We were at the age where just showing up was frightening. You never knew who or what you might meet, a twelve-foot giant with a voice like a tuba, or Howdy Doody himself. Without warning, a body could go into spasm, it could stretch itself out to a railroad tie, it could take someone familiar and make them a stranger. A whole other person could claim the name, address, phone number, and fingerprints of a friend. There was the possibility that in those ten missing months a new life had been created, one that intentionally bore no relation to the past.
“Don’t worry, they’ll find your luggage,” Mrs. Henry said. “They’ll check the airport in Boston and the next plane coming in, and when they’ve got it, they’ll deliver it out to the house. You’ll have it by suppertime. Let’s go,” she said. “Makes no sense to wait here.”
The automatic doors popped open. Henry stood there, arms open, exasperated.
“What the hell is going on?” he screamed. “They’re about to tow our car. They asked me for my license!”
Mrs. Henry turned red. She tugged on the strap of my shoulder bag. We ran forward.
“I’ve never heard of anything taking so long,” Henry said when we got outside.
There was no tow truck. There was nothing except a long line of cars dropping off people, and men in red caps going back and forth from the cars to the terminal wheeling suitcases that weren’t lost yet. There wasn’t even a ticket on the Henrys’ windshield.
And Henry wasn’t a giant. He wasn’t six feet tall, either. He was skinny, with shoulders that stuck straight out of him like the top of a T square.
“What happened?” he asked.
“The airline has misplaced your friend’s luggage.”
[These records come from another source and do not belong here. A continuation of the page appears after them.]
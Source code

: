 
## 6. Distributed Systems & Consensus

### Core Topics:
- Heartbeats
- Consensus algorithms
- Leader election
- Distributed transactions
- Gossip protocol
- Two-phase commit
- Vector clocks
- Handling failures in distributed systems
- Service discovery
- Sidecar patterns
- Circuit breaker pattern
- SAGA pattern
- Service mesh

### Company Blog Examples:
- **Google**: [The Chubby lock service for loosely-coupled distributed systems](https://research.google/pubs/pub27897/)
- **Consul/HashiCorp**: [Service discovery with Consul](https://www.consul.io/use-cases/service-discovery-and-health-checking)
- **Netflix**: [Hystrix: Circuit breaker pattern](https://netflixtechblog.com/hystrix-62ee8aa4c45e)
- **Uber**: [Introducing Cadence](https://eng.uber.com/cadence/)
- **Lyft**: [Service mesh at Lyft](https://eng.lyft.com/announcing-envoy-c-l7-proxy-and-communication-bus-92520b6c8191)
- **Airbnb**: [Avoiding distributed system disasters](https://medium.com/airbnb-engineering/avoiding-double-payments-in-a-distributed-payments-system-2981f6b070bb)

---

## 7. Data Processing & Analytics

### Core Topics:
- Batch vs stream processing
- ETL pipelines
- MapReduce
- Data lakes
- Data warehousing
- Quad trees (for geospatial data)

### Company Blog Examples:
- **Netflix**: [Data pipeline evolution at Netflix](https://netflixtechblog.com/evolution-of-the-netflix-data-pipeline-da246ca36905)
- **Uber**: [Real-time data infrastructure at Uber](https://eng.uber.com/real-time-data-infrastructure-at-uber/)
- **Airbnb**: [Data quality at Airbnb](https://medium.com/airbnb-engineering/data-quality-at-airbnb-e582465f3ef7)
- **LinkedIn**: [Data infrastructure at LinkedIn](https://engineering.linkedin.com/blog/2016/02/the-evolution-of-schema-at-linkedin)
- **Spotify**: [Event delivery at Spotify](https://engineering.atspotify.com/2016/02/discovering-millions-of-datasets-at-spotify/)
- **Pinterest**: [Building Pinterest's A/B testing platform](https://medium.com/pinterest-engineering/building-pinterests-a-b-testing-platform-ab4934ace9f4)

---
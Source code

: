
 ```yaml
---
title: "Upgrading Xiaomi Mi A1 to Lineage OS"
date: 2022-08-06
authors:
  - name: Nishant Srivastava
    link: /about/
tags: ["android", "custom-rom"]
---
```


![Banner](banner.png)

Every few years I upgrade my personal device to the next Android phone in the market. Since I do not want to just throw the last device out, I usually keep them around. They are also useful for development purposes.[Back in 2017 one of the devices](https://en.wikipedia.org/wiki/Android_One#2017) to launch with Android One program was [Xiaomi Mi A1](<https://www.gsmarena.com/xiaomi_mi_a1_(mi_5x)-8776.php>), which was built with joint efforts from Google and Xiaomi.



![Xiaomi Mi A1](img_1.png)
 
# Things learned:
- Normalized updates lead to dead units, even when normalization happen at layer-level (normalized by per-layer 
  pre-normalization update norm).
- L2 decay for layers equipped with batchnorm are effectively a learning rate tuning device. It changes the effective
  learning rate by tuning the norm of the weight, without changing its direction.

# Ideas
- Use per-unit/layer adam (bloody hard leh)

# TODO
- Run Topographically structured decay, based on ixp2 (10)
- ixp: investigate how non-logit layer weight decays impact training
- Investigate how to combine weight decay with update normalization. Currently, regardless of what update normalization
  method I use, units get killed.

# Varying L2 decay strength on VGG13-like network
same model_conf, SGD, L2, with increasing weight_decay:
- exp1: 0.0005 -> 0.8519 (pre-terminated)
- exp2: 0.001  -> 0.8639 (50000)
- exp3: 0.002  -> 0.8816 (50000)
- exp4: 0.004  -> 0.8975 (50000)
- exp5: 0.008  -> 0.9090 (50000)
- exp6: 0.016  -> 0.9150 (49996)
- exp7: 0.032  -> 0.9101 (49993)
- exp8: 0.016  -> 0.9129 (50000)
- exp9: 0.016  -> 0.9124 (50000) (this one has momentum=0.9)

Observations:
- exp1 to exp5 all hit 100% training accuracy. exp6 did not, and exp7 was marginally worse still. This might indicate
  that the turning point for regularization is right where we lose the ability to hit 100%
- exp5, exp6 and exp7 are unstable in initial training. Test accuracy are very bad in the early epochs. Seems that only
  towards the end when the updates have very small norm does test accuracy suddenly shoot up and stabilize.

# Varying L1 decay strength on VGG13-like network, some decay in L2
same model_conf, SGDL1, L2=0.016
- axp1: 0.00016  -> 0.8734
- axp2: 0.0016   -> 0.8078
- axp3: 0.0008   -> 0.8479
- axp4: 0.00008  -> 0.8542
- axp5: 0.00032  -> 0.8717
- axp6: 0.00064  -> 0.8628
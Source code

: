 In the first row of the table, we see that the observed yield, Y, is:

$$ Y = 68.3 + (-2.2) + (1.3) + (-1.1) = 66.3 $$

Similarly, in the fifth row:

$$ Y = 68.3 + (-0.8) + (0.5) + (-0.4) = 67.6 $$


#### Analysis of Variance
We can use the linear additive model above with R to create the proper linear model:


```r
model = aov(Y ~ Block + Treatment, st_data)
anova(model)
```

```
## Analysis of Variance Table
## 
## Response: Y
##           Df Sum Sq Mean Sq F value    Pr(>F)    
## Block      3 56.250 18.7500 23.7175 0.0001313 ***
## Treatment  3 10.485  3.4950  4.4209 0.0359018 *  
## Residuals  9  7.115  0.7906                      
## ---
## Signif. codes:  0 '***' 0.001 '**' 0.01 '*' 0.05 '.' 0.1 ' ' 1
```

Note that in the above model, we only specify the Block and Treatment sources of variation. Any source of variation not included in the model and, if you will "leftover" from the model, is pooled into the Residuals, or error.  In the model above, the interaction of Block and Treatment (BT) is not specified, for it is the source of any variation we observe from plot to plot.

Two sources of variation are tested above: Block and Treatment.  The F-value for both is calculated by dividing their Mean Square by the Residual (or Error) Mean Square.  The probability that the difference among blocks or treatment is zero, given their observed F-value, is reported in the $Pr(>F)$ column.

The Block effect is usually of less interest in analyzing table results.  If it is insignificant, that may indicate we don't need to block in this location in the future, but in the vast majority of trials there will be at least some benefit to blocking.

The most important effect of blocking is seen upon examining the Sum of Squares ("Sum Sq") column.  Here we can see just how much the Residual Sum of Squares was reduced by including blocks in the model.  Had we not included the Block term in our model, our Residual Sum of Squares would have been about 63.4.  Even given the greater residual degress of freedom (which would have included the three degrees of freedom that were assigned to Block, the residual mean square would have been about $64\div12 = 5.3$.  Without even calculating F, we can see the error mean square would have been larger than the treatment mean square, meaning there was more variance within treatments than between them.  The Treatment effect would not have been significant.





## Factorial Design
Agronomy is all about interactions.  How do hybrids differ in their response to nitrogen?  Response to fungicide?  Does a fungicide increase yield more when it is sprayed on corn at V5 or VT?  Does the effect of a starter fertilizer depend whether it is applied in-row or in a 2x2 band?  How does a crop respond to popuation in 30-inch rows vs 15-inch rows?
He turned to me, finally noticing I was there, I existed. “Why’d you get glasses?”
“Blind,” I said.
Five years ago, before I ever met him, Henry was offered to me by my father as a kind of bribe.
“Philadelphia will be fun,” my father had said. “We bought this house especially for you. There’s a boy your age living next door; you can be best friends.”
My first day there I stood three-foot-something, waiting smack in the middle of the treeless, flowerless, nearly grassless front yard as nonchalantly as a seven-year-old could. I knew no other way of announcing myself. When the sun had crossed well over its midday mark, when what seemed like years had passed, a station wagon pulled into the driveway just past me and the promised boy jumped out and without stopping ran toward the kitchen door of his house. The screen door opened, but instead of admitting him, a yellow-rubber-gloved hand pushed the boy out again. The body attached to the hand followed and Mrs. led Henry to the edge of their yard and nodded in my direction.